§ Problem statement:
Nothing but the lines from the line with "I have three" through the end of the data is to be copied, and each is to be copied exactly.

(Pictures paired with source code)

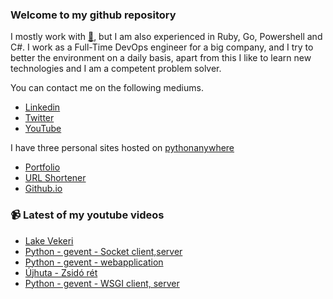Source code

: ### Welcome to my github repository

I mostly work with [:snake:](https://www.python.org/), but I am also experienced in Ruby, Go, Powershell and C#. I work as a Full-Time DevOps engineer for a big company, and I try to better the environment on a daily basis, apart from this I like to learn new technologies and I am a competent problem solver.

You can contact me on the following mediums.
- [Linkedin](https://www.linkedin.com/in/r3ap3rpy)
- [Twitter](https://twitter.com/r3ap3rpy)
- [YouTube](https://www.youtube.com/channel/UC1qkMXH8d2I9DDAtBSeEHqg)

I have three personal sites hosted on [pythonanywhere](https://www.pythonanywhere.com/)
- [Portfolio](http://r3ap3rpy.pythonanywhere.com/)
- [URL Shortener](http://shortenpy.pythonanywhere.com/)
- [Github.io](https://r3ap3rpy.github.io/)

### :video_camera: Latest of my youtube videos
<!-- YOUTUBE:START -->
- [Lake Vekeri](https://www.youtube.com/watch?v=Syb0nU85Tg8)
- [Python - gevent - Socket client,server](https://www.youtube.com/watch?v=4IY8xzt_Oxw)
- [Python - gevent - webapplication](https://www.youtube.com/watch?v=8YCqcNN44Js)
- [Újhuta - Zsidó rét](https://www.youtube.com/watch?v=hIxv0H1W3Go)
- [Python - gevent - WSGI client, server](https://www.youtube.com/watch?v=tY-yUPqsqls)
<!-- YOUTUBE:END -->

§ Exercise result:
I have three personal sites hosted on [pythonanywhere](https://www.pythonanywhere.com/)
- [Portfolio](http://r3ap3rpy.pythonanywhere.com/)
- [URL Shortener](http://shortenpy.pythonanywhere.com/)
- [Github.io](https://r3ap3rpy.github.io/)

### :video_camera: Latest of my youtube videos
<!-- YOUTUBE:START -->
- [Lake Vekeri](https://www.youtube.com/watch?v=Syb0nU85Tg8)
- [Python - gevent - Socket client,server](https://www.youtube.com/watch?v=4IY8xzt_Oxw)
- [Python - gevent - webapplication](https://www.youtube.com/watch?v=8YCqcNN44Js)
- [Újhuta - Zsidó rét](https://www.youtube.com/watch?v=hIxv0H1W3Go)
- [Python - gevent - WSGI client, server](https://www.youtube.com/watch?v=tY-yUPqsqls)
<!-- YOUTUBE:END -->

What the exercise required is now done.